Back in Boston, LBM Expo looks ahead

Technology, new practices, and labor savers showcased in New England.

BY Andy Carlo

BOSTON – As the Northeastern Retail Lumber Association (NRLA) celebrates its 125th anniversary, the organization embraced some of its rich history at the 2019 edition of LBM Expo in Boston.

But the NRLA also has an eye on the future as technology continues to transform how sales, operations, and projects are completed in the LBM industry.

“Experience the Future” is the theme of this year’s Expo, running Feb. 6-8 at the Hynes Convention Center. The Expo returned to Boston after holding court in Providence, R.I. for several years.

The show is featuring multiple sessions dedicated to the latest tech trends including creating a virtual showroom, using virtual reality to build skills and increase safety, design software, and how new functions can help builder customers.

“For our business to survive, we have to look forward, and this show is helping us look ahead,” Dick Tarr, vice president of Lapointe Lumber – based in Augusta, Maine – told HBSDealer.

Tarr said he was particularly impressed by a seminar discussing the key elements to creating a virtual showroom. The seminar didn’t focus on gadgets. Instead, it boiled it down to the essential elements in a virtual showroom that will help dealers close more deals while eliminating mistakes during the design process.

Roughly 200 vendors representing building products, hardware, tools, tech, and machinery are on hand this year with about 3,000 attendees expected.

Attendees this year include the next generation of the industry with 130 students from a collection of regional colleges, according to NRLA Director of Communications Rob Totaro. “We think that’s a pretty big deal this year,” he said.

Among the diverse spectrum of exhibitors is DMSi, the Omaha, Neb.-based software and ERP provider. DMSi sales representative Jordan Lynch – who made the trip from Omaha – said Expo remains a strong focal point for meeting with clients.
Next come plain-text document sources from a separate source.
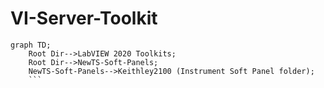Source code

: # VI-Server-Toolkit
```mermaid
graph TD;
    Root Dir-->LabVIEW 2020 Toolkits;
    Root Dir-->NewTS-Soft-Panels;
    NewTS-Soft-Panels-->Keithley2100 (Instrument Soft Panel folder);
    ```
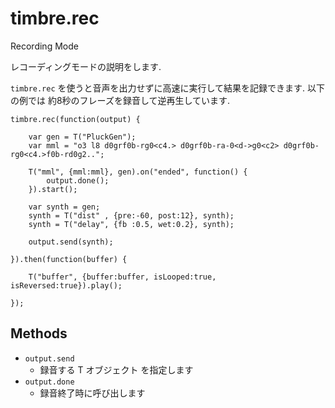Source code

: timbre.rec
===============
Recording Mode

レコーディングモードの説明をします.  

`timbre.rec` を使うと音声を出力せずに高速に実行して結果を記録できます. 以下の例では 約8秒のフレーズを録音して逆再生しています.

```timbre
timbre.rec(function(output) {

    var gen = T("PluckGen");
    var mml = "o3 l8 d0grf0b-rg0<c4.> d0grf0b-ra-0<d->g0<c2> d0grf0b-rg0<c4.>f0b-rd0g2..";
    
    T("mml", {mml:mml}, gen).on("ended", function() {
        output.done();
    }).start();
    
    var synth = gen;
    synth = T("dist" , {pre:-60, post:12}, synth);
    synth = T("delay", {fb :0.5, wet:0.2}, synth);
    
    output.send(synth);

}).then(function(buffer) {
   
    T("buffer", {buffer:buffer, isLooped:true, isReversed:true}).play();
    
});
```

## Methods ##
- `output.send`
  - 録音する T オブジェクト を指定します
- `output.done`
  - 録音終了時に呼び出します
“We have quite a few customers here and this show is a key to maintaining an industry presence,” Lynch said, while noting that several new apps from DMSi were being discussed at the show.

Jose DeJesus, from Big Apple Crane Certifiers, and Jonathan McCurdy, CEO of GlobalSim Inc., brought a virtual forklift training simulator to the Expo. The simulator is being used to instruct hundreds of operators across the country. It was open to attendees looking to get a taste of warehouse and yard operations.

FastenMaster brought a sampling of its Cortex deck plugs for composite and wood-alternative decking products along with a new Lateral Tension System. The latter allows deck builders to transfer the lateral forces on an exterior deck when attached to the wood frame of a structure. While code compliant, the system is also fast.

“It cuts down on labor, and labor savings is where builders want to be at this point,” said Derek Cossette, a field service representative for FastenMaster.

Harkening back to a time when some of the biggest entertainers were featured at LBM Expo, including Bob Hope, comedian Jay Leno will close out the show on Feb. 7.

Despite the test of time and the coming and going of products and best practices, or a tether to the past in regard to entertainment, Tarr said key elements of the LBM industry continue to remain steady.

“The basics are still important,” he said. “We still have to service our customers and take care of the personal relationships we have with them.”

“You have to understand your customers,” Tarr said.

And LBM Expo remains a place to meet and greet those customers, in addition to preparing the next generation.